Property hooks in Practice

in PHP24 days ago

Two of the biggest features in the upcoming PHP 8.4 are property hooks and asymmetric visibility (or "aviz" for short). Ilija Tovilo and I worked on them over the course of two years, and they're finally almost here!

OK, so now what?

Rather than just reiterate what's in their respective RFCs (there are many blog posts that do that already), today I want to walk through a real-world application I'm working on as a side project, where I just converted a portion of it to use hooks and aviz. Hopefully that will give a better understanding of the practical benefits of these tools, and where there may be a rough edge or two still left.

One of the primary use cases for hooks is to not use them: They're there in case you need them, so you don't need to make boilerplate getter/setter methods "just in case." However, that's not their only use. They're also really nice when combined with interface properties, and delegation. Let's have a look.

The use case

The project I'm working on includes a component that represents a file system, where each Folder contains one or more Page objects. Pages are keyed by the file base name, and may be composed of one or more PageFiles, which correspond to a physical file on disk.

So, for instance, form.latte and form.php would both be represented by PageFiles, and grouped together into an AggregatePage, form. (Do those file names suggest what I'm doing...?) However, if there's only a single news.html file, then it would be just a PageFile on its own. AggregatePage and PageFile both implement the same Page interface, which includes various metadata derived from the file (title, summary, tags, last-modified time, etc.)

Additionally, a Folder can be represented by a page inside it named index. That means a Folder also implements Page. As you can imagine, this makes the Page interface rather important. But it's actually two interfaces, because there's also PageInformation, which has the bare metadata and a child interface, Page, which adds logic around the file multiplexing. The data about a folder is also lazy-loaded and cached for performance, which means we need to handle that lazy-loading transparently.

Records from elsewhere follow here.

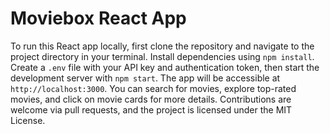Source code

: # Moviebox React App

To run this React app locally, first clone the repository and navigate to the project directory in your terminal. Install dependencies using `npm install`. Create a `.env` file with your API key and authentication token, then start the development server with `npm start`. The app will be accessible at `http://localhost:3000`. You can search for movies, explore top-rated movies, and click on movie cards for more details. Contributions are welcome via pull requests, and the project is licensed under the MIT License.
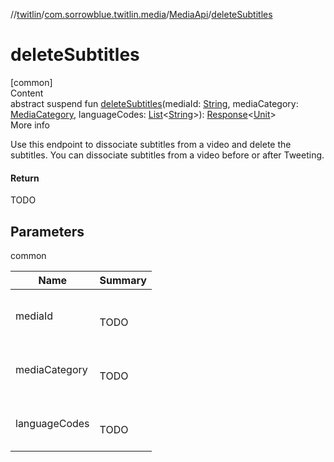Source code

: //[twitlin](../../index.md)/[com.sorrowblue.twitlin.media](../index.md)/[MediaApi](index.md)/[deleteSubtitles](delete-subtitles.md)



# deleteSubtitles  
[common]  
Content  
abstract suspend fun [deleteSubtitles](delete-subtitles.md)(mediaId: [String](https://kotlinlang.org/api/latest/jvm/stdlib/kotlin/-string/index.html), mediaCategory: [MediaCategory](../-media-category/index.md), languageCodes: [List](https://kotlinlang.org/api/latest/jvm/stdlib/kotlin.collections/-list/index.html)<[String](https://kotlinlang.org/api/latest/jvm/stdlib/kotlin/-string/index.html)>): [Response](../../com.sorrowblue.twitlin.client/-response/index.md)<[Unit](https://kotlinlang.org/api/latest/jvm/stdlib/kotlin/-unit/index.html)>  
More info  


Use this endpoint to dissociate subtitles from a video and delete the subtitles. You can dissociate subtitles from a video before or after Tweeting.



#### Return  


TODO



## Parameters  
  
common  
  
|  Name|  Summary| 
|---|---|
| <a name="com.sorrowblue.twitlin.media/MediaApi/deleteSubtitles/#kotlin.String#com.sorrowblue.twitlin.media.MediaCategory#kotlin.collections.List[kotlin.String]/PointingToDeclaration/"></a>mediaId| <a name="com.sorrowblue.twitlin.media/MediaApi/deleteSubtitles/#kotlin.String#com.sorrowblue.twitlin.media.MediaCategory#kotlin.collections.List[kotlin.String]/PointingToDeclaration/"></a><br><br>TODO<br><br>
| <a name="com.sorrowblue.twitlin.media/MediaApi/deleteSubtitles/#kotlin.String#com.sorrowblue.twitlin.media.MediaCategory#kotlin.collections.List[kotlin.String]/PointingToDeclaration/"></a>mediaCategory| <a name="com.sorrowblue.twitlin.media/MediaApi/deleteSubtitles/#kotlin.String#com.sorrowblue.twitlin.media.MediaCategory#kotlin.collections.List[kotlin.String]/PointingToDeclaration/"></a><br><br>TODO<br><br>
| <a name="com.sorrowblue.twitlin.media/MediaApi/deleteSubtitles/#kotlin.String#com.sorrowblue.twitlin.media.MediaCategory#kotlin.collections.List[kotlin.String]/PointingToDeclaration/"></a>languageCodes| <a name="com.sorrowblue.twitlin.media/MediaApi/deleteSubtitles/#kotlin.String#com.sorrowblue.twitlin.media.MediaCategory#kotlin.collections.List[kotlin.String]/PointingToDeclaration/"></a><br><br>TODO<br><br>
  
  



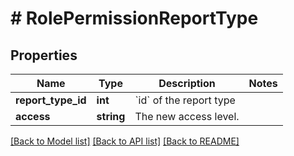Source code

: # # RolePermissionReportType

## Properties

Name | Type | Description | Notes
------------ | ------------- | ------------- | -------------
**report_type_id** | **int** | &#x60;id&#x60; of the report type |
**access** | **string** | The new access level. |

[[Back to Model list]](../../README.md#models) [[Back to API list]](../../README.md#endpoints) [[Back to README]](../../README.md)
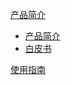 [产品简介]()
   
  * [产品简介](容器服务/负载均衡/产品简介/产品简介.md)
  * [白皮书](容器服务/负载均衡/产品简介/白皮书.md)  

[使用指南](容器服务/负载均衡/使用指南.md)
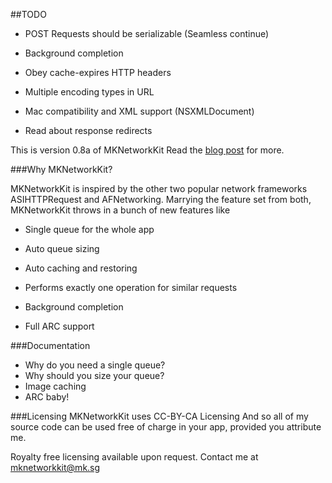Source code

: ##TODO
* POST Requests should be serializable (Seamless continue)
* Background completion
* Obey cache-expires HTTP headers

* Multiple encoding types in URL
* Mac compatibility and XML support (NSXMLDocument)
* Read about response redirects

This is version 0.8a of MKNetworkKit
Read the <a href="http://mk.sg/98"> blog post</a> for more.

###Why MKNetworkKit?

MKNetworkKit is inspired by the other two popular network frameworks ASIHTTPRequest and AFNetworking.
Marrying the feature set from both, MKNetworkKit throws in a bunch of new features like

* Single queue for the whole app

* Auto queue sizing
* Auto caching and restoring
* Performs exactly one operation for similar requests
* Background completion
* Full ARC support

###Documentation
* Why do you need a single queue?
* Why should you size your queue?
* Image caching
* ARC baby!

###Licensing
MKNetworkKit uses CC-BY-CA Licensing
And so all of my source code can be used free of charge in your app, provided you attribute me.

Royalty free licensing available upon request. Contact me at <a href="mailto:mknetworkkit@mk.sg"> mknetworkkit@mk.sg </a>
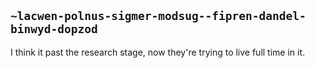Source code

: ## `~lacwen-polnus-sigmer-modsug--fipren-dandel-binwyd-dopzod`
I think it past the research stage, now they're trying to live full time in it.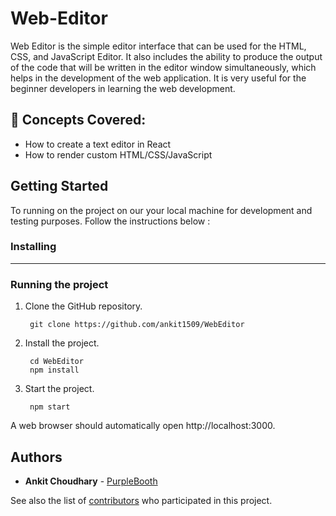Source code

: # Web-Editor

Web Editor is the simple editor interface that can be used for the HTML, CSS, and JavaScript Editor. It also includes the ability to produce the output of the code that will be written in the editor window simultaneously, which helps in the development of the web application. It is very useful for the beginner developers in learning the web development.

## 🧠 Concepts Covered:

- How to create a text editor in React
- How to render custom HTML/CSS/JavaScript

## Getting Started

To running on the project on our your local machine for development and testing purposes. Follow the instructions below :

### Installing

---
### Running the project

1. Clone the GitHub repository.
    
        git clone https://github.com/ankit1509/WebEditor

2. Install the project.

        cd WebEditor
        npm install

3. Start the project.

        npm start

A web browser should automatically open http://localhost:3000.

## Authors

  - **Ankit Choudhary** - [PurpleBooth](https://github.com/ankit1509)

See also the list of
[contributors](https://github.com/ankit1509/WebEditor/contributors)
who participated in this project.
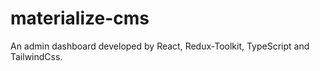 # materialize-cms
An admin dashboard developed by React, Redux-Toolkit, TypeScript and TailwindCss.
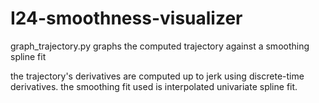# I24-smoothness-visualizer

graph_trajectory.py graphs the computed trajectory against a smoothing spline fit

the trajectory's derivatives are computed up to jerk using discrete-time derivatives. 
the smoothing fit used is interpolated univariate spline fit. 
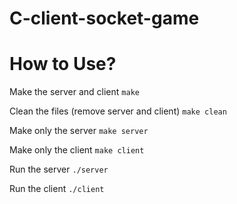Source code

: # C-client-socket-game

# How to Use?

Make the server and client
`make`

Clean the files (remove server and client)
`make clean`

Make only the server
`make server`

Make only the client
`make client`

Run the server
`./server`

Run the client
`./client`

(Why am I doing something so weird? It makes routing easier. Stay tuned for more details.)

The 8.3 version

This is exactly the situation where interfaces shine. However, in PHP 8.3, interfaces are limited to methods. That means in PHP 8.3, the various interfaces look like this:

interface Hidable
{
   public function hidden(): bool;
}

interface PageInformation extends Hidable
{
   public function title(): string;
   public function summary(): string;
   public function tags(): array;
   public function slug(): ?string;

   public function hasAnyTag(string ...$tags): bool;
   public function hasAllTags(string ...$tags): bool;
}

interface Page extends PageInformation
{
   public function routable(): bool;
   public function path(): string;

   /**
    * @return array<Page>
    */
   public function variants(): array;
   public function variant(string $ext): ?Page;
   public function getTrailingPath(string $fullPath): array;
}

Several of those are quite reasonable. However, nearly any of the methods that have no arguments... don't really need to be methods. Conceptually, the "title" of a page is just data about it. It's aspect of the page, not an operation. We're used to capturing that as an operation (method), because that's all PHP let us do historically: Properties are basic, and if you expose them directly you lose a lot of flexibility, as well as safety. You cannot have interesting logic for them, and you cannot prevent someone from setting it externally (unless you make it readonly, which has its own challenges). The tools don't let us do it right.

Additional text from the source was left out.